戦国諸国は夏暦を採用し云々と言われるが、うかつに採用できない。物証が出ていない上に、仮に物証が出ても、中国は世界に冠たる贋作大国だから、古代の史実を確定するのがすこぶる困難なのである。そもそも、現伝『孟子』がいつ書かれたのかすら分かっていないのだ。

槁:枯れる。

油然:湧・悠・翛など、音が通じる先の漢字によってさまざまな意がある。

  1. 雲があとからあとから、わきおこるさま。また、ゆるゆると流れるさまをいう。「天油然作雲=天に油然として雲作る」〔孟子・梁上〕
  2. ゆったり落ちついているさま。《同義語》悠然。
  3. 気にとめないさま。「油然而不怪=油然として怪しまず」〔蘇軾・留侯論〕

沛然:沛は一面に水草の広がったぬま地。ぱっとふき出て広がるさま。つまずきたおれる。

  1. ぱっとふき出るさま。「沛然徳教溢乎四海=沛然として徳教乎四海に溢る」〔孟子・離上〕
  2. 雨が激しく広がって降るさま。「天、油然作雲、沛然下雨=天、油然として雲を作し、沛然として雨下る」〔孟子・梁上〕
  3. 水がはげしく流れるさま。「民帰之、由水之就下沛然=民のこれに帰すること、なほ水の下きに就きて沛然たるがごとし」〔孟子・梁上〕
  4. 感動するさま。

浡然:浡はわく。水がわきたつ。ぱっと吹き出る。勢いよくおこる。《類義語》涌(ヨウ)。

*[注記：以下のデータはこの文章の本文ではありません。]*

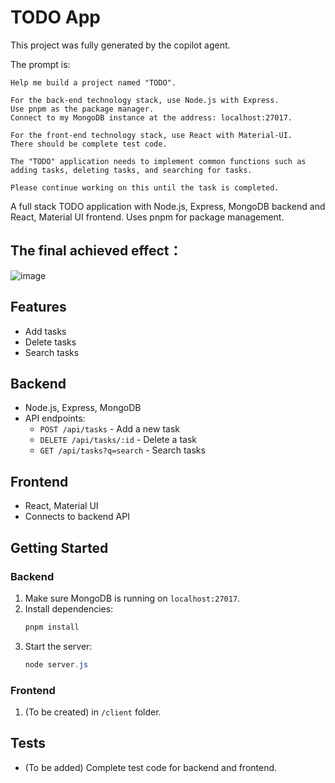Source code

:# TODO App

This project was fully generated by the copilot agent.

The prompt is:

```
Help me build a project named "TODO".

For the back-end technology stack, use Node.js with Express.
Use pnpm as the package manager.
Connect to my MongoDB instance at the address: localhost:27017.

For the front-end technology stack, use React with Material-UI.
There should be complete test code.

The "TODO" application needs to implement common functions such as adding tasks, deleting tasks, and searching for tasks.

Please continue working on this until the task is completed.

```

A full stack TODO application with Node.js, Express, MongoDB backend and React, Material UI frontend. Uses pnpm for package management.

## The final achieved effect：
![image](https://github.com/user-attachments/assets/71d75dff-4e5f-47ec-bcf4-b039f14222c7)


## Features

- Add tasks
- Delete tasks
- Search tasks

## Backend

- Node.js, Express, MongoDB
- API endpoints:
  - `POST /api/tasks` - Add a new task
  - `DELETE /api/tasks/:id` - Delete a task
  - `GET /api/tasks?q=search` - Search tasks

## Frontend

- React, Material UI
- Connects to backend API

## Getting Started

### Backend

1. Make sure MongoDB is running on `localhost:27017`.
2. Install dependencies:
   ```powershell
   pnpm install
   ```
3. Start the server:
   ```powershell
   node server.js
   ```

### Frontend

1. (To be created) in `/client` folder.

## Tests

- (To be added) Complete test code for backend and frontend.
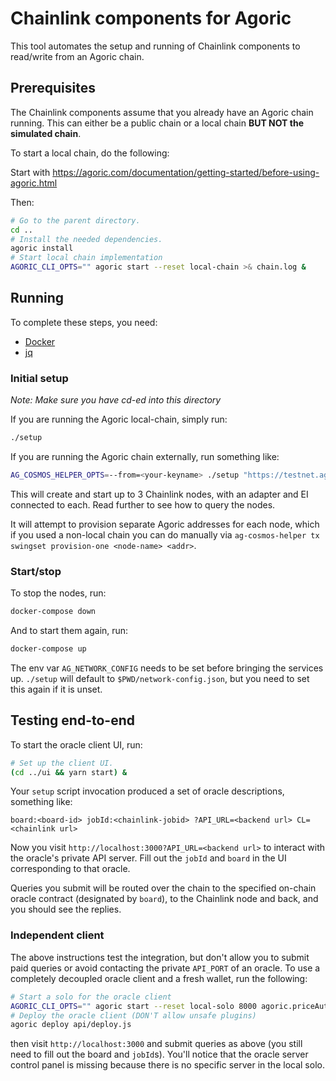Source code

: # Chainlink components for Agoric

This tool automates the setup and running of Chainlink components to read/write from an Agoric chain.

## Prerequisites

The Chainlink components assume that you already have an Agoric chain running.
This can either be a public chain or a local chain **BUT NOT the simulated chain**.

To start a local chain, do the following:

Start with https://agoric.com/documentation/getting-started/before-using-agoric.html

Then:

```sh
# Go to the parent directory.
cd ..
# Install the needed dependencies.
agoric install
# Start local chain implementation
AGORIC_CLI_OPTS="" agoric start --reset local-chain >& chain.log &
```

## Running

To complete these steps, you need:
- [Docker](https://docker.io)
- [jq](https://stedolan.github.io/jq/download/)

### Initial setup

_Note: Make sure you have cd-ed into this directory_

If you are running the Agoric local-chain, simply run:

```bash
./setup
```

If you are running the Agoric chain externally, run something like:

```bash
AG_COSMOS_HELPER_OPTS=--from=<your-keyname> ./setup "https://testnet.agoric.com/network-config"
```

This will create and start up to 3 Chainlink nodes, with an adapter and EI
connected to each.  Read further to see how to query the nodes.

It will attempt to provision separate Agoric addresses for each node, which if
you used a non-local chain you can do manually via `ag-cosmos-helper tx swingset
provision-one <node-name> <addr>`.

### Start/stop

To stop the nodes, run:

```bash
docker-compose down
```

And to start them again, run:

```bash
docker-compose up
```

The env var `AG_NETWORK_CONFIG` needs to be set before bringing the services up.
`./setup` will default to `$PWD/network-config.json`, but you need to set this again if it is unset.

## Testing end-to-end

To start the oracle client UI, run:

```sh
# Set up the client UI.
(cd ../ui && yarn start) &
```

Your `setup` script invocation produced a set of oracle descriptions, something
like:

```
board:<board-id> jobId:<chainlink-jobid> ?API_URL=<backend url> CL=<chainlink url>
```

Now you visit `http://localhost:3000?API_URL=<backend url>` to interact with the
oracle's private API server.  Fill out the `jobId` and `board` in the UI
corresponding to that oracle.

Queries you submit will be routed over the chain to the specified on-chain
oracle contract (designated by `board`), to the Chainlink node and back, and you
should see the replies.

### Independent client

The above instructions test the integration, but don't allow you to submit paid
queries or avoid contacting the private `API_PORT` of an oracle.  To use a
completely decoupled oracle client and a fresh wallet, run the following:

```sh
# Start a solo for the oracle client
AGORIC_CLI_OPTS="" agoric start --reset local-solo 8000 agoric.priceAuthorityAdmin >& 8000.log &
# Deploy the oracle client (DON'T allow unsafe plugins)
agoric deploy api/deploy.js
```

then visit `http://localhost:3000` and submit queries as above (you still need
to fill out the board and `jobId`s).  You'll notice that the oracle server
control panel is missing because there is no specific server in the local solo.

  1. むっとして顔色をかえるさま。「王勃然変乎色=王は勃然として色を変ふ」〔孟子・万下〕
  2. 急に物事が盛んになるさま。《同義語》仏然。

人牧:為政者、役人。

由:ここでは、「なお~のごとし」とよみ、「ちょうど~のようである」と訳す。再読文字。▽「如」「若」より強い表現。《類義語》猶。「以斉王、由反手也=斉をもって王たるは、由(な)ほ手を反すがごときなり」〈斉(という大国)を保つ王であれば、(天下の王者となることは)手のひらを返すよう(に容易なこと)である〉〔孟子・公上〕

誠如是也:「まことにし是れらば」とも読み下せ、”もし本当にそうなら”と訳せる。しかし一流の世間師というものは、自分で自説を信じ切る狂気を持ち合わせており、そうでなくては人が信じない。孟子は自説を信じ切る狂気を持ち合わせていた。